Plain-text document sources
+ + + +

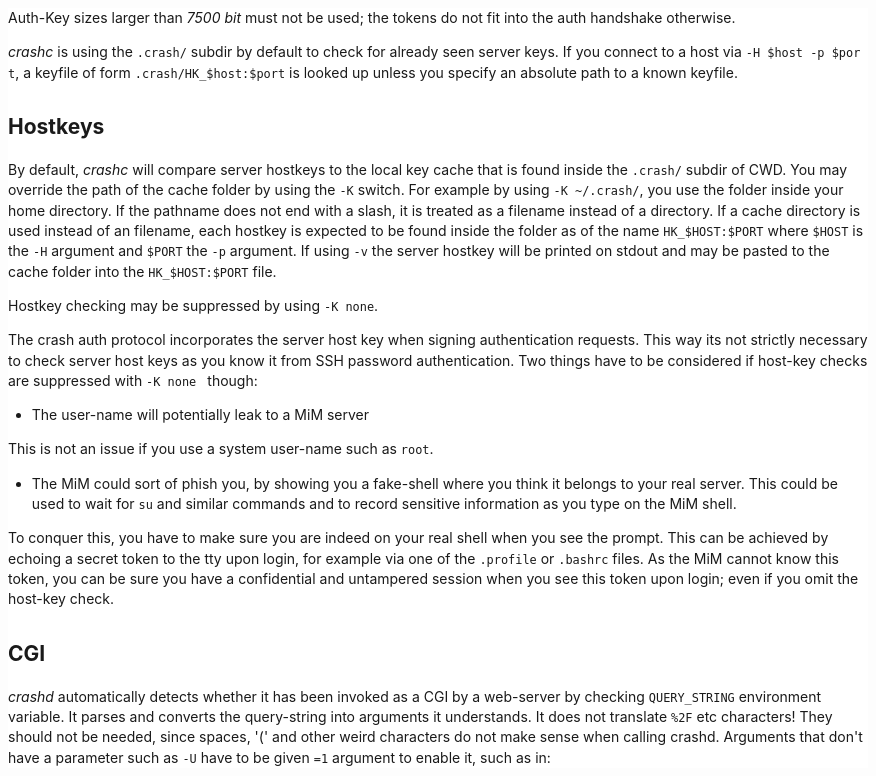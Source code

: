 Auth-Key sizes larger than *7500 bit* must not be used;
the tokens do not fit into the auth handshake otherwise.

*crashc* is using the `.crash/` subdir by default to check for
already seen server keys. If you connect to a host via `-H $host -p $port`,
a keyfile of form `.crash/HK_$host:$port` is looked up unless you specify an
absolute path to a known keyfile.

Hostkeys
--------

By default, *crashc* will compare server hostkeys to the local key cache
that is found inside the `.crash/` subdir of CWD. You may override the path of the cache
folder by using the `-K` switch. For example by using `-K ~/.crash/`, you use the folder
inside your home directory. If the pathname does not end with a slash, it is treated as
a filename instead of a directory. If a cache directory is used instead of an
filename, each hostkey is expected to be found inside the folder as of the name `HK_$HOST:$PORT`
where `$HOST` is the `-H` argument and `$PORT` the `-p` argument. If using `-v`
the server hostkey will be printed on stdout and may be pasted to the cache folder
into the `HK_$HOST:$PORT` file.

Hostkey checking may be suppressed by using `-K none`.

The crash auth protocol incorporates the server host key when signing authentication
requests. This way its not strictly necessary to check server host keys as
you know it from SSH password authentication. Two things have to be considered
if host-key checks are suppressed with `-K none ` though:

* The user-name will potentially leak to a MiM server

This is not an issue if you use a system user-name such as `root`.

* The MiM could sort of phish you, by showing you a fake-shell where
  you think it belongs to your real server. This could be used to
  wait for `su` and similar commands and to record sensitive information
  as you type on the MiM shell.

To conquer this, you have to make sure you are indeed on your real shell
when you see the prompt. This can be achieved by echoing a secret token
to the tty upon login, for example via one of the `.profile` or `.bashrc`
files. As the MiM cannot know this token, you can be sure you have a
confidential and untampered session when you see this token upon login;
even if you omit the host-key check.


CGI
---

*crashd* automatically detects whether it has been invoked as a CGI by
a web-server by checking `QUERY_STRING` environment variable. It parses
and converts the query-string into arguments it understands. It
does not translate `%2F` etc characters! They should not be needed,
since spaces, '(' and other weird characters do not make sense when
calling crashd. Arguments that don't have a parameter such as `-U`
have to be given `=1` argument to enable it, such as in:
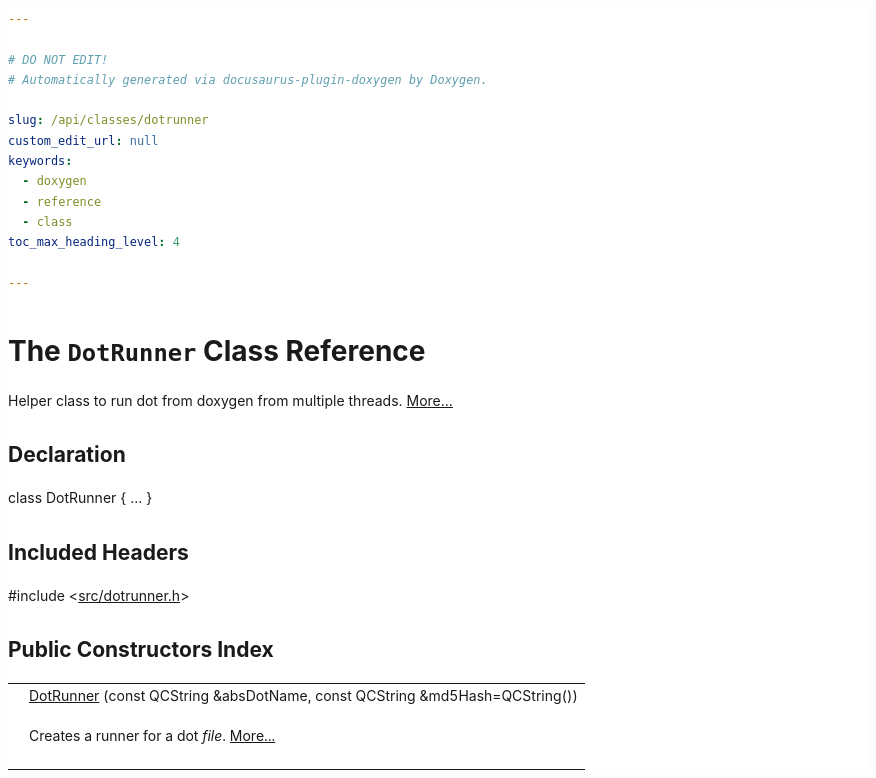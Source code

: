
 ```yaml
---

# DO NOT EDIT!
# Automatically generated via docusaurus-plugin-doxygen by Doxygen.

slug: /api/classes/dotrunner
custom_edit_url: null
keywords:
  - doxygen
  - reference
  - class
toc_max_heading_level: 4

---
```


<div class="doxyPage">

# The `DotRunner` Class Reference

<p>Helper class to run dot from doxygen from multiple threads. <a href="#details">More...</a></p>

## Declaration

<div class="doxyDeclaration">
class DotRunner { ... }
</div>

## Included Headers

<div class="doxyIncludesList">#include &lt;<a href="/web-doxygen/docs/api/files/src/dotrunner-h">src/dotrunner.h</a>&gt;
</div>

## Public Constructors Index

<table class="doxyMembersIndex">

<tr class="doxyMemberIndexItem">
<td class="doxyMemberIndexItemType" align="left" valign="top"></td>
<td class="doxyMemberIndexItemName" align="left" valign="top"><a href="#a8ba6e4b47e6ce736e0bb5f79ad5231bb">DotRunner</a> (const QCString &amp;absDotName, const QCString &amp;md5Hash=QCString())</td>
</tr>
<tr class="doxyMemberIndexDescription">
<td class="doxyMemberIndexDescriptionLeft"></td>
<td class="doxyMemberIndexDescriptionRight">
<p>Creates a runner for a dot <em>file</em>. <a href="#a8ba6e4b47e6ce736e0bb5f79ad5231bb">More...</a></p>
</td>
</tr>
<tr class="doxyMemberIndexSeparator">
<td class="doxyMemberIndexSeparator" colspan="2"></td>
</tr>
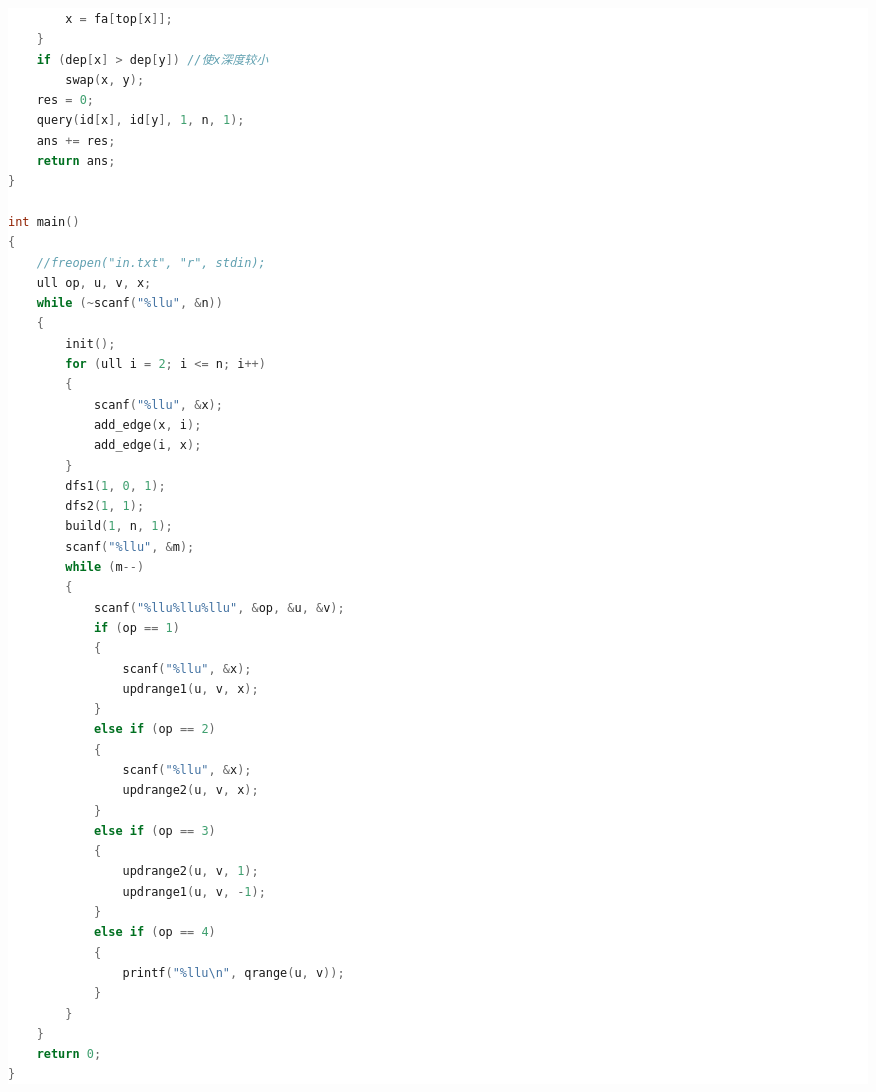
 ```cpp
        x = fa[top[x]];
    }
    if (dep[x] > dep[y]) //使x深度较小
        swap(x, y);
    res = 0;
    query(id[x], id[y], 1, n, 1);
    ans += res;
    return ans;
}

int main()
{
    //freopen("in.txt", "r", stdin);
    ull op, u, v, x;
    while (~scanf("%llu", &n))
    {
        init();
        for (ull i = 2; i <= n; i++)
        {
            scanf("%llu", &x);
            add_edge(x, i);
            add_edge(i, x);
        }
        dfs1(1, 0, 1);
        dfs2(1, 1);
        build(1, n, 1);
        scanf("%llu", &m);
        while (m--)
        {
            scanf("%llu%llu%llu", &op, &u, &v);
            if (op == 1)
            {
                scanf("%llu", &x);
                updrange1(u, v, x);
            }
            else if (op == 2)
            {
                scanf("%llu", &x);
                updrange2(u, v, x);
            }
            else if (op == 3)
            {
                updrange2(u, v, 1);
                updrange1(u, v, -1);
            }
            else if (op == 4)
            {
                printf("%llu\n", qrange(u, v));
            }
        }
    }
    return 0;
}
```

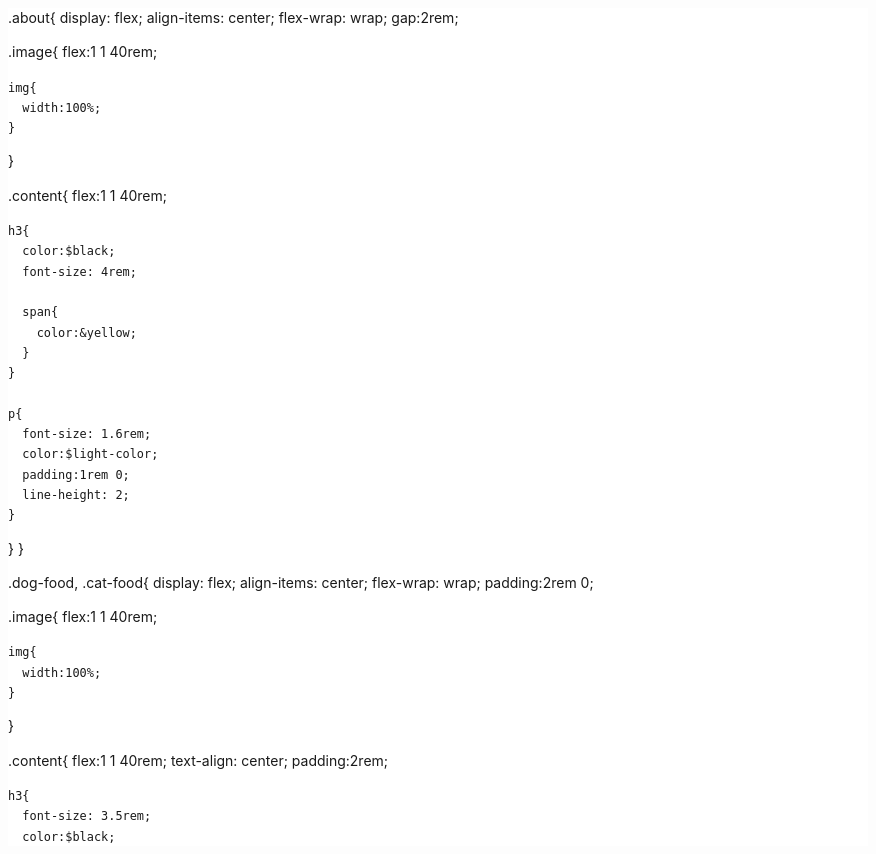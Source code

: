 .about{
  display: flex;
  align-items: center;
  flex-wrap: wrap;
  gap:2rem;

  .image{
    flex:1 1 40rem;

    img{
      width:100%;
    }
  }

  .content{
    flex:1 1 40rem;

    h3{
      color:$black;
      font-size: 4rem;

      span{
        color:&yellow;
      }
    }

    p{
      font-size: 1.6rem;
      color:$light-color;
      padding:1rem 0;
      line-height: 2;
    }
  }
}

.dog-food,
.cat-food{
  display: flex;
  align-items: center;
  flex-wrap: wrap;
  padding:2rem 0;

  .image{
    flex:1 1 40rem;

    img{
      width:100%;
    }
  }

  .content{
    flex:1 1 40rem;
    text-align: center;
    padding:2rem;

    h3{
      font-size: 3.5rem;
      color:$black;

+ + + +

Among the entries above, find the line with "the server hostkey" and the line with "and converts the"; give again exactly these two lines and all lines between them.

the server hostkey will be printed on stdout and may be pasted to the cache folder
into the `HK_$HOST:$PORT` file.

Hostkey checking may be suppressed by using `-K none`.

The crash auth protocol incorporates the server host key when signing authentication
requests. This way its not strictly necessary to check server host keys as
you know it from SSH password authentication. Two things have to be considered
if host-key checks are suppressed with `-K none ` though:

* The user-name will potentially leak to a MiM server

This is not an issue if you use a system user-name such as `root`.

* The MiM could sort of phish you, by showing you a fake-shell where
  you think it belongs to your real server. This could be used to
  wait for `su` and similar commands and to record sensitive information
  as you type on the MiM shell.

To conquer this, you have to make sure you are indeed on your real shell
when you see the prompt. This can be achieved by echoing a secret token
to the tty upon login, for example via one of the `.profile` or `.bashrc`
files. As the MiM cannot know this token, you can be sure you have a
confidential and untampered session when you see this token upon login;
even if you omit the host-key check.


CGI
---

*crashd* automatically detects whether it has been invoked as a CGI by
a web-server by checking `QUERY_STRING` environment variable. It parses
and converts the query-string into arguments it understands. It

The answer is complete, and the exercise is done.